Two years ago, a partnership between the Grand River Dam Authority and the Mid-America Chapter of the Paralyzed Veterans of America (PVA) resulted in increased hunting opportunities for PVA members. Today, a new agreement will result in even more opportunities.

In 2014, GRDA first made some of its Ottawa County property (along the Neosho River) available to the PVA for the group’s annual “Great American Deer Hunt” for disabled veterans, which was hosted in cooperation with the River Bottom Sportsmen Club, the City of Miami, and Northeastern Oklahoma A&M.

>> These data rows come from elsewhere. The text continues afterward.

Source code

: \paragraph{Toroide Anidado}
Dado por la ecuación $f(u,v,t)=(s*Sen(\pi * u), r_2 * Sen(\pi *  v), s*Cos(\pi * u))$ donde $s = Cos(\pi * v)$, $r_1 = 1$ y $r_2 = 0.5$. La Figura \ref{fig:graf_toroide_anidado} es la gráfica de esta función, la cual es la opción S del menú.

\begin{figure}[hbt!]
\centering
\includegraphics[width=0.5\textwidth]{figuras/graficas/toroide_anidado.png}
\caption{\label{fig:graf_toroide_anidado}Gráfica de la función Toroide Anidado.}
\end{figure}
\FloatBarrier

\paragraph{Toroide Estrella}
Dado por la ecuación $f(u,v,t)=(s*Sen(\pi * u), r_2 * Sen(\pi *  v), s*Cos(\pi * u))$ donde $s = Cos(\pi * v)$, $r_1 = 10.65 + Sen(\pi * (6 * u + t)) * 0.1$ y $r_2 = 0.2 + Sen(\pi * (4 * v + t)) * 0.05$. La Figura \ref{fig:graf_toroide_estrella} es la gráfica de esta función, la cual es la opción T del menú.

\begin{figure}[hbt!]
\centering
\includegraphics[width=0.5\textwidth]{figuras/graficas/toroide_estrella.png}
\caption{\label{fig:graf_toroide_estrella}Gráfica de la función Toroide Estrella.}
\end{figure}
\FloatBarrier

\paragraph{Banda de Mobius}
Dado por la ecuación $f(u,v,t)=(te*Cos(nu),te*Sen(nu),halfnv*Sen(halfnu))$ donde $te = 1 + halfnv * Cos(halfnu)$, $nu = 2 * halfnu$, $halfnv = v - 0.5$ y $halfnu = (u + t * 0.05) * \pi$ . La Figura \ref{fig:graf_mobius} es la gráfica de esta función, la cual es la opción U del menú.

That event had taken place on adjacent property since 2008 but the addition of GRDA lands allowed the PVA the room to accommodate more hunters.

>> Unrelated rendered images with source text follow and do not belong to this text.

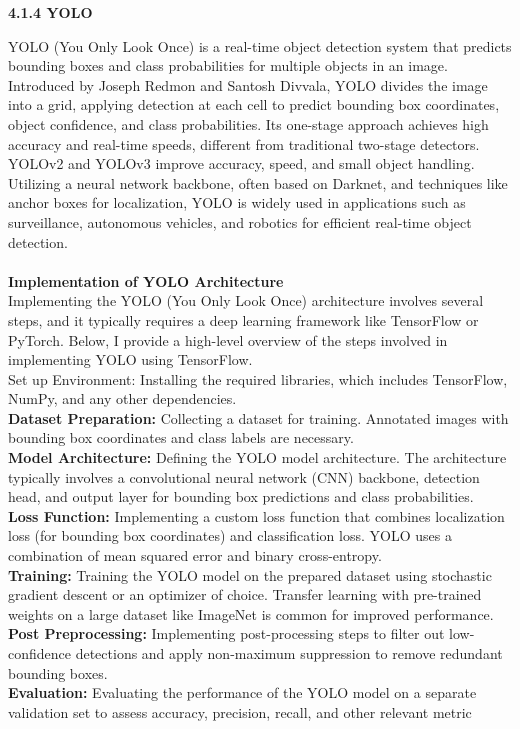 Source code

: \documentclass[12pt, English]{article}
\begin{document}
\begin{large}
\textbf{4.1.4 YOLO }\\
\end{large}
\text YOLO (You Only Look Once) is a real-time object detection system that predicts bounding boxes and class probabilities for multiple objects in an image. Introduced by Joseph Redmon and Santosh Divvala, YOLO divides the image into a grid, applying detection at each cell to predict bounding box coordinates, object
confidence, and class probabilities. Its one-stage approach achieves high accuracy and real-time speeds, different from traditional two-stage detectors. YOLOv2 and YOLOv3 improve accuracy, speed, and small object handling. Utilizing a neural network backbone, often based on Darknet, and techniques like anchor boxes for localization, YOLO is widely used in applications such as surveillance, autonomous vehicles, and robotics for efficient real-time object detection.\\
\\
\textbf {Implementation of YOLO Architecture}\\
Implementing the YOLO (You Only Look Once) architecture involves several steps, and it typically requires a deep learning framework like TensorFlow or PyTorch. Below, I provide a high-level overview of the steps involved in implementing YOLO using TensorFlow.\\
Set up Environment: Installing the required libraries, which includes TensorFlow, NumPy, and any other dependencies.\\
\textbf{Dataset Preparation: } Collecting a dataset for training. Annotated images with bounding box coordinates and class labels are necessary.\\
\textbf{Model Architecture: } Defining the YOLO model architecture. The architecture typically involves a convolutional neural network (CNN) backbone, detection head, and output layer for bounding box predictions and class probabilities.\\
\textbf{Loss Function: } Implementing a custom loss function that combines localization loss (for bounding box coordinates) and classification loss. YOLO uses a combination of mean squared error and binary cross-entropy.\\
\textbf{Training: } Training the YOLO model on the prepared dataset using stochastic gradient descent or an optimizer of choice. Transfer learning with pre-trained weights on a large dataset like ImageNet is common for improved performance.\\
\textbf{Post Preprocessing: } Implementing post-processing steps to filter out low-confidence detections and apply non-maximum suppression to remove redundant bounding boxes.\\
\textbf{Evaluation: } Evaluating the performance of the YOLO model on a separate validation set to assess accuracy, precision, recall, and other relevant metric\\
\\
\end{document}
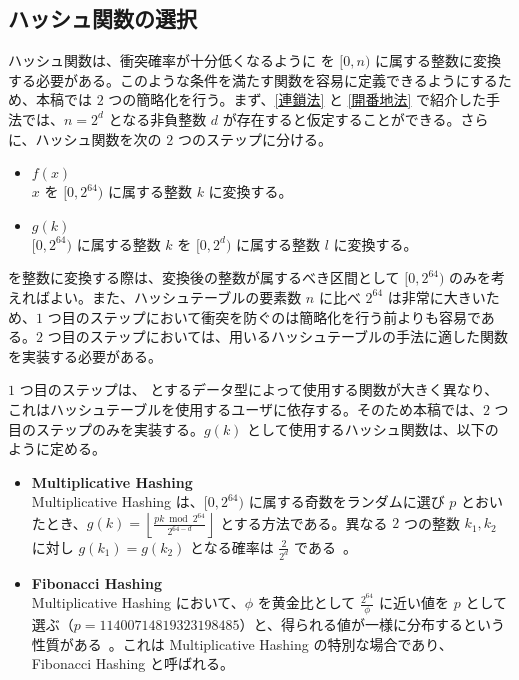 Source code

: \documentclass[dvipdfmx,a4j,10pt]{jarticle}
\begin{document}
\subsection{ハッシュ関数の選択}
\label{ハッシュ関数の選択}

ハッシュ関数は、衝突確率が十分低くなるように  を $[0, n)$ に属する整数に変換する必要がある。このような条件を満たす関数を容易に定義できるようにするため、本稿では $2$ つの簡略化を行う。まず、\ref{連鎖法} と \ref{開番地法} で紹介した手法では、$n = 2^d$ となる非負整数 $d$ が存在すると仮定することができる。さらに、ハッシュ関数を次の $2$ つのステップに分ける。

\begin{itemize}
  \item $f(x)$ \mbox{}\\  $x$ を $[0, 2^{64})$ に属する整数 $k$ に変換する。
  \item $g(k)$ \mbox{}\\ $[0, 2^{64})$ に属する整数 $k$ を $[0, 2^d)$ に属する整数 $l$ に変換する。
\end{itemize}

 を整数に変換する際は、変換後の整数が属するべき区間として $[0, 2^{64})$ のみを考えればよい。また、ハッシュテーブルの要素数 $n$ に比べ $2^{64}$ は非常に大きいため、$1$ つ目のステップにおいて衝突を防ぐのは簡略化を行う前よりも容易である。$2$ つ目のステップにおいては、用いるハッシュテーブルの手法に適した関数を実装する必要がある。

$1$ つ目のステップは、 とするデータ型によって使用する関数が大きく異なり、これはハッシュテーブルを使用するユーザに依存する。そのため本稿では、$2$ つ目のステップのみを実装する。$g(k)$ として使用するハッシュ関数は、以下のように定める。

\begin{itemize}
  \item \textbf{Multiplicative Hashing} \mbox{}\\ Multiplicative Hashing は、$[0, 2^{64})$ に属する奇数をランダムに選び $p$ とおいたとき、$\displaystyle g(k) = \left\lfloor \frac{pk \bmod 2^{64}}{2^{64-d}} \right\rfloor$ とする方法である。異なる $2$ つの整数 $k_1, k_2$ に対し $g(k_1) = g(k_2)$ となる確率は $\displaystyle \frac{2}{2^d}$ である~\cite{データ構造}。
  \item \textbf{Fibonacci Hashing} \mbox{}\\ Multiplicative Hashing において、$\phi$ を黄金比として $\displaystyle \frac{2^{64}}{\phi}$ に近い値を $p$ として選ぶ（$p = 11400714819323198485$）と、得られる値が一様に分布するという性質がある~\cite{FibHash}。これは Multiplicative Hashing の特別な場合であり、Fibonacci Hashing と呼ばれる。
\end{itemize}
\end{document}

Last month, the GRDA Board of Directors gave its approval to a new lease between the organizations that will open up even more property and extend those opportunities throughout the hunting season.

Outside the “Great American Deer Hunt” (which takes place October 28 -30) GRDA will also devote 625 acres for PVA to use during deer, waterfowl, and turkey season.

“These annual hunts have been very successful,” said GRDA Neosho River Bottoms Director Aaron Roper. “We’re happy to be a part of providing a wider range of outdoor opportunities to PVA members.”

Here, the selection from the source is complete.